What is it?
Document roles and responsibilities of those involved in a project.
Why is it useful?
- Ensures your team knows clearly who is responsible for which aspects of the work.
- Avoids duplication, prevents gaps where tasks could be missed, and improves efficiency.
Objectives
- To help your team understand who has responsibility for which aspects of the project and where hand-offs occur.
- To ensure clarity of roles, avoid overlaps, and build efficiency in delivery.
When would you use it?
- In the early stages of a project before starting the project plan.
- To bring multiple teams together behind a shared goal or objective.
Resources required
- 1 hour.
- A large quiet room with wall space to display completed templates.

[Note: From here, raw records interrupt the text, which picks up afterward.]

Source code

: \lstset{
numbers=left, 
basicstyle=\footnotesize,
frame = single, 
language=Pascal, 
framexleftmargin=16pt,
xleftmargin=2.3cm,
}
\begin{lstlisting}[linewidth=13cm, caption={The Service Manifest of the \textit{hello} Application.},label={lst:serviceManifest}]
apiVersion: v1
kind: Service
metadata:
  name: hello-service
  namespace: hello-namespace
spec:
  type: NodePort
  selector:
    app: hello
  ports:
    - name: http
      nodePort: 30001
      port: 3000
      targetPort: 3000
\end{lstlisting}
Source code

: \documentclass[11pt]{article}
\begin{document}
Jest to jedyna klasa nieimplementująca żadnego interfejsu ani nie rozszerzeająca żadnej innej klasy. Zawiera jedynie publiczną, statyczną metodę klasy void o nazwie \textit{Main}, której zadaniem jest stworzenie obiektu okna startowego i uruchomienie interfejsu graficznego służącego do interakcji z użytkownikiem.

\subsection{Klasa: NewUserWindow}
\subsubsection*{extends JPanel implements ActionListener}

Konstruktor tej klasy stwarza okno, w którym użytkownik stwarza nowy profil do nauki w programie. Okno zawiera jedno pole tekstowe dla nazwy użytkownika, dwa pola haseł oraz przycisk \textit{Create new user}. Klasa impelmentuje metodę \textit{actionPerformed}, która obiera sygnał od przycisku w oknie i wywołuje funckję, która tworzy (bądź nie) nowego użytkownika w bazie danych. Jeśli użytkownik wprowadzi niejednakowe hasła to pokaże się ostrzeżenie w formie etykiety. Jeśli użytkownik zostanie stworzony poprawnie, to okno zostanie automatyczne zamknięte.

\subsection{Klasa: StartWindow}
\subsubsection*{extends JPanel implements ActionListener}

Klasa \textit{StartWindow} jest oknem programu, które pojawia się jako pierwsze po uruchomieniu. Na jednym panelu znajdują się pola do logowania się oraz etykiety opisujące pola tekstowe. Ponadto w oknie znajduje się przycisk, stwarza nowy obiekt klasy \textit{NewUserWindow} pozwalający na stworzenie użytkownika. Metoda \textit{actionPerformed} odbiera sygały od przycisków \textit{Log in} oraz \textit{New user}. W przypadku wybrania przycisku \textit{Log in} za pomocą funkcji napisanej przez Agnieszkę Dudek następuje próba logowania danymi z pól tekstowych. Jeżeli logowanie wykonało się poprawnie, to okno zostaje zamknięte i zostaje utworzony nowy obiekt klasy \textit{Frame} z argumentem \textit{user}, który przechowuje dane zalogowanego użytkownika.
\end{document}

- Multiple print-outs of the Roles and Responsibilities template (one for each team member).
- Marker pens for everyone.
Process
1. Identify roles
List all key roles needed to fulfil the project and generate a template for each role.
2. Clarify role scope
A role may only cover part of someone’s job. One person may also take on more than one role within the project.
3. Separate responsibilities
Distinguish between prime responsibilities and secondary tasks. This sets expectations appropriately.
4. Define interfaces
In the Interface column, note individuals or groups the role-holder must work with to discharge their responsibilities. Include stakeholders up and down the chain, as well as colleagues with interdependent roles.
5. Review with the team
Each completed template should be reviewed and agreed by the team so that everyone understands their respective and collective responsibilities.
6. Finalise
The completed templates act as Terms of Reference for each role-holder.
Secret Sauce
- Ask each role-holder to complete their own template to secure ownership.
- Ensure the full team reviews and agrees the set collectively.
- Do not complete a template on behalf of someone absent – ownership only comes if each person defines their own responsibilities.